What is needed: If a line in the data holds the string "from", list it.

Given records:
-- Opening Marker --

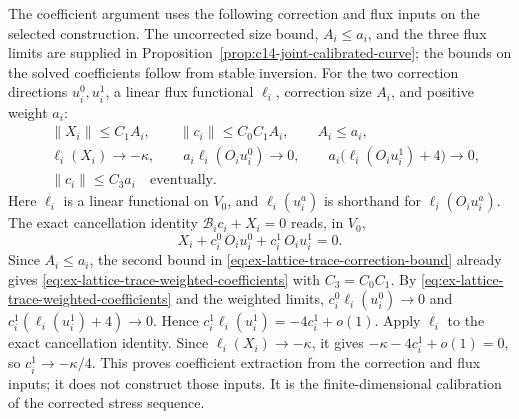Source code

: The coefficient argument uses the following correction and flux inputs
on the selected construction. The uncorrected size bound, $A_i\le a_i$,
and the three flux limits are supplied in Proposition~\ref{prop:c14-joint-calibrated-curve}; the bounds
on the solved coefficients follow from stable inversion. For the two correction
directions $u_i^0,u_i^1$, a linear flux functional $\ell_i$, correction size
$A_i$, and positive weight $a_i$:
\begin{align}
 &\|X_i\|\leq C_1A_i,\qquad \|c_i\|\leq C_0C_1A_i,
   \qquad A_i\leq a_i,
   \label{eq:ex-lattice-trace-correction-bound}\\
 &\ell_i(X_i)\longrightarrow-\kappa,
   \qquad a_i\ell_i(O_iu_i^0)\longrightarrow0,
   \qquad a_i\bigl(\ell_i(O_iu_i^1)+4\bigr)\longrightarrow0,
   \label{eq:ex-lattice-trace-flux-input}\\
 &\|c_i\|\leq C_3 a_i\quad\text{eventually}.
   \label{eq:ex-lattice-trace-weighted-coefficients}
\end{align}
Here $\ell_i$ is a linear functional on $V_0$, and $\ell_i(u_i^a)$ is
shorthand for $\ell_i(O_iu_i^a)$.  The exact cancellation identity
$\mathcal B_ic_i+X_i=0$ reads, in $V_0$,
\[
 X_i+c_i^0\,O_iu_i^0+c_i^1\,O_iu_i^1=0.
\]
Since $A_i\le a_i$, the second bound in
\eqref{eq:ex-lattice-trace-correction-bound} already gives
\eqref{eq:ex-lattice-trace-weighted-coefficients} with $C_3=C_0C_1$.
By \eqref{eq:ex-lattice-trace-weighted-coefficients} and the weighted limits,
$c_i^0\ell_i(u_i^0)\to0$ and
$c_i^1(\ell_i(u_i^1)+4)\to0$. Hence
$c_i^1\ell_i(u_i^1)=-4c_i^1+o(1)$. Apply $\ell_i$ to the exact cancellation
identity. Since $\ell_i(X_i)\to-\kappa$, it gives
$-\kappa-4c_i^1+o(1)=0$, so $c_i^1\to-\kappa/4$. This proves coefficient extraction from the correction and flux inputs;
it does not construct those inputs. It is the finite-dimensional
calibration of the corrected stress sequence.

-- Closing Marker --

Response below:
on the solved coefficients follow from stable inversion. For the two correction
$-\kappa-4c_i^1+o(1)=0$, so $c_i^1\to-\kappa/4$. This proves coefficient extraction from the correction and flux inputs;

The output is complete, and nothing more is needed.